I'm not apologizing for anything, I just want credit where credit is due, and complaints where complaints are due. And I think complaints against KDE making a cross-desktop framework for storage address book data, email, etc. etc.
It's you wanting interoperability and compatibility, I'm arguing that it's stupid to rag on people trying to create a system to enable this, I think Akonadi is exactly the kind of thing we need, that way I can just install Evolution and fire it up to see if I like it better than Kontact without having to export and import my mails and all that fancy stuff, and have my filters just be there because they store data in the same place in the same way.
Wally Balljacker wrote:This is an area that clearly needs work, and when the topic is brought up you act like a kid with his hands over his ears, saying "I'M NOT LISTENING!"
"Believe what you want to"
Did I ever say this area didn't need work? No I didn't!!
And no I don't put my hands over my ears in order not to listen, I listen to your complaint, and then think about what solutions are out, and right now, for say Kopete and Evolution to work together, they need to be able to read each other's data, which they currently cannot do.
I hear people say the things you say all the time, it's all complaints, complaints, complaints, complaints and more complaints.
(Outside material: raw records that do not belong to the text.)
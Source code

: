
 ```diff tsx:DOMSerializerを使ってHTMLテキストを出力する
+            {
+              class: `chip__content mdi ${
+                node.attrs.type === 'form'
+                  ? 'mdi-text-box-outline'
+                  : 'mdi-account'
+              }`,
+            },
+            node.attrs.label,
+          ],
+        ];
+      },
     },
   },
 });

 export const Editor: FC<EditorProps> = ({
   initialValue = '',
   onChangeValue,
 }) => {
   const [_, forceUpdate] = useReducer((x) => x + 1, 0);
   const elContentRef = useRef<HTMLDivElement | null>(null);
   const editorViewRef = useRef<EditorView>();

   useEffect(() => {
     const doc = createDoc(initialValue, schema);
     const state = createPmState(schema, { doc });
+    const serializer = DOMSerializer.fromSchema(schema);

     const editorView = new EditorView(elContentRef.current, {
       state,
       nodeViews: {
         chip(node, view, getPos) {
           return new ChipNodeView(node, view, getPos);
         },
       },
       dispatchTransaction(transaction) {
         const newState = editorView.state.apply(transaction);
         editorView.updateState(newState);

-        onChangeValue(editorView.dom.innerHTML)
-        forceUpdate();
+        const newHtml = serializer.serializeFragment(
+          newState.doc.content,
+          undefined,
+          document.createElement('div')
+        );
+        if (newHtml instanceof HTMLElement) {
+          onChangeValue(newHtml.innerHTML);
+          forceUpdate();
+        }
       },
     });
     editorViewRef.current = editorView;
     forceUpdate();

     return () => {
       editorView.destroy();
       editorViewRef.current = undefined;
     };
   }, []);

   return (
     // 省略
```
I have never once seen a blog post, a comment on digg or similar give an actual solution to the "problem", and even when it's just a little in that direction it's like "We need to have GNOME and KDE merge and just have one unified desktop" and hopefully we can both agree that that is an utterly ridiculous idea. Both KDE and GNOME are millions of lines of source code, done in different languages with different toolkits and different APIs, how could you ever possibly merge all that? Plus the people who make those technologies may work in different ways, like Zack not liking C for GUI apps, but some people do.
But as I said, I am not saying that there aren't a problem that needs to be solved, so let me ask you, what should we do about the problem?
People can complain all they want, but if nobody even tries to come up with some rational and constructive criticism and suggest a soluion to the problem, then some people, and namely me, just loose respect for people making all those complaints (Not saying that I have).